## Task directions:
Give back the entries exactly, ending with the "sphere, r=5.0 cm" line.

## Data for analysis:
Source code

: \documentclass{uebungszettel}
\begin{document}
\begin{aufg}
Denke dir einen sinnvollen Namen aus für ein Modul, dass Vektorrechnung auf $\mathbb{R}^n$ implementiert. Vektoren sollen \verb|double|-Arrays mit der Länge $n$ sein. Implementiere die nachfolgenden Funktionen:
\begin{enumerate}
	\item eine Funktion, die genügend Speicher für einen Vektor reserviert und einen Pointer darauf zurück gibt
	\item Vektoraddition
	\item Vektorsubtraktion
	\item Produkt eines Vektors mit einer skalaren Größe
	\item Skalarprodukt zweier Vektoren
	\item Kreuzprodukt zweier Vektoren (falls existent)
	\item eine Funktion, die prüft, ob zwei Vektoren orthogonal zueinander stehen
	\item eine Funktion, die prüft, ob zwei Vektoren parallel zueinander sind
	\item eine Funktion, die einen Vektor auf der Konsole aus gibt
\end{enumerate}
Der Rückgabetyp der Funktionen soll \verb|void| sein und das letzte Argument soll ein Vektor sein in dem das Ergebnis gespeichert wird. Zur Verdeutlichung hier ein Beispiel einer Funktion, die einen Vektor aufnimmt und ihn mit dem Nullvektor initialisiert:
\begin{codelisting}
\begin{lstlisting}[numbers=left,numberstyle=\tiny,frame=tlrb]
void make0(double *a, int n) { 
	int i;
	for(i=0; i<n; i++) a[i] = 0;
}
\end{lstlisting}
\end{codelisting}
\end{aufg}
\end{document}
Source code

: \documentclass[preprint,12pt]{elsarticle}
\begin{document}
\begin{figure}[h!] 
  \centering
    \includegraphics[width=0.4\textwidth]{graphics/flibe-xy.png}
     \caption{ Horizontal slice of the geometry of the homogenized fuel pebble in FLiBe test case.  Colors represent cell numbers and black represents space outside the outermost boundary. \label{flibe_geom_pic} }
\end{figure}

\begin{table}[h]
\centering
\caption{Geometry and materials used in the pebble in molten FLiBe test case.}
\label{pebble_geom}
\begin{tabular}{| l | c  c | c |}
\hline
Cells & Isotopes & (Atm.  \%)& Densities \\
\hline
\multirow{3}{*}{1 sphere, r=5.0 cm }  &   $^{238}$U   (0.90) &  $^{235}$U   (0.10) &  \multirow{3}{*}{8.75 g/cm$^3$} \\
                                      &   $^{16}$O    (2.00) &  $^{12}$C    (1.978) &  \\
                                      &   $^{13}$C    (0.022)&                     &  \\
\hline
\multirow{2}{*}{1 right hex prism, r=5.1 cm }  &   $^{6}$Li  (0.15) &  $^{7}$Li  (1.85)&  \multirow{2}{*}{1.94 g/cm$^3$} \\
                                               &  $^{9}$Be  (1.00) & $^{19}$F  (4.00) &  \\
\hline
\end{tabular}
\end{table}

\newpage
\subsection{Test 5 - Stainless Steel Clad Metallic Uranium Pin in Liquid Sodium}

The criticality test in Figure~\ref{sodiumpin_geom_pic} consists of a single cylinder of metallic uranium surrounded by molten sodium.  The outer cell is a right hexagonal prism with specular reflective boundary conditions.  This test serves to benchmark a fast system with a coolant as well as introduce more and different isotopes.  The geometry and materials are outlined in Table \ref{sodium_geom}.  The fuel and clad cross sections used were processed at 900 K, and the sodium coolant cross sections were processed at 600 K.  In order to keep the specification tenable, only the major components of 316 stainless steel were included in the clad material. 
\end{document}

## The answer:
Source code

: \documentclass{uebungszettel}
\begin{document}
\begin{aufg}
Denke dir einen sinnvollen Namen aus für ein Modul, dass Vektorrechnung auf $\mathbb{R}^n$ implementiert. Vektoren sollen \verb|double|-Arrays mit der Länge $n$ sein. Implementiere die nachfolgenden Funktionen:
\begin{enumerate}
	\item eine Funktion, die genügend Speicher für einen Vektor reserviert und einen Pointer darauf zurück gibt
	\item Vektoraddition
	\item Vektorsubtraktion
	\item Produkt eines Vektors mit einer skalaren Größe
	\item Skalarprodukt zweier Vektoren
	\item Kreuzprodukt zweier Vektoren (falls existent)
	\item eine Funktion, die prüft, ob zwei Vektoren orthogonal zueinander stehen
	\item eine Funktion, die prüft, ob zwei Vektoren parallel zueinander sind
	\item eine Funktion, die einen Vektor auf der Konsole aus gibt
\end{enumerate}
Der Rückgabetyp der Funktionen soll \verb|void| sein und das letzte Argument soll ein Vektor sein in dem das Ergebnis gespeichert wird. Zur Verdeutlichung hier ein Beispiel einer Funktion, die einen Vektor aufnimmt und ihn mit dem Nullvektor initialisiert:
\begin{codelisting}
\begin{lstlisting}[numbers=left,numberstyle=\tiny,frame=tlrb]
void make0(double *a, int n) { 
	int i;
	for(i=0; i<n; i++) a[i] = 0;
}
\end{lstlisting}
\end{codelisting}
\end{aufg}
\end{document}
Source code

: \documentclass[preprint,12pt]{elsarticle}
\begin{document}
\begin{figure}[h!] 
  \centering
    \includegraphics[width=0.4\textwidth]{graphics/flibe-xy.png}
     \caption{ Horizontal slice of the geometry of the homogenized fuel pebble in FLiBe test case.  Colors represent cell numbers and black represents space outside the outermost boundary. \label{flibe_geom_pic} }
\end{figure}

\begin{table}[h]
\centering
\caption{Geometry and materials used in the pebble in molten FLiBe test case.}
\label{pebble_geom}
\begin{tabular}{| l | c  c | c |}
\hline
Cells & Isotopes & (Atm.  \%)& Densities \\
\hline
\multirow{3}{*}{1 sphere, r=5.0 cm }  &   $^{238}$U   (0.90) &  $^{235}$U   (0.10) &  \multirow{3}{*}{8.75 g/cm$^3$} \\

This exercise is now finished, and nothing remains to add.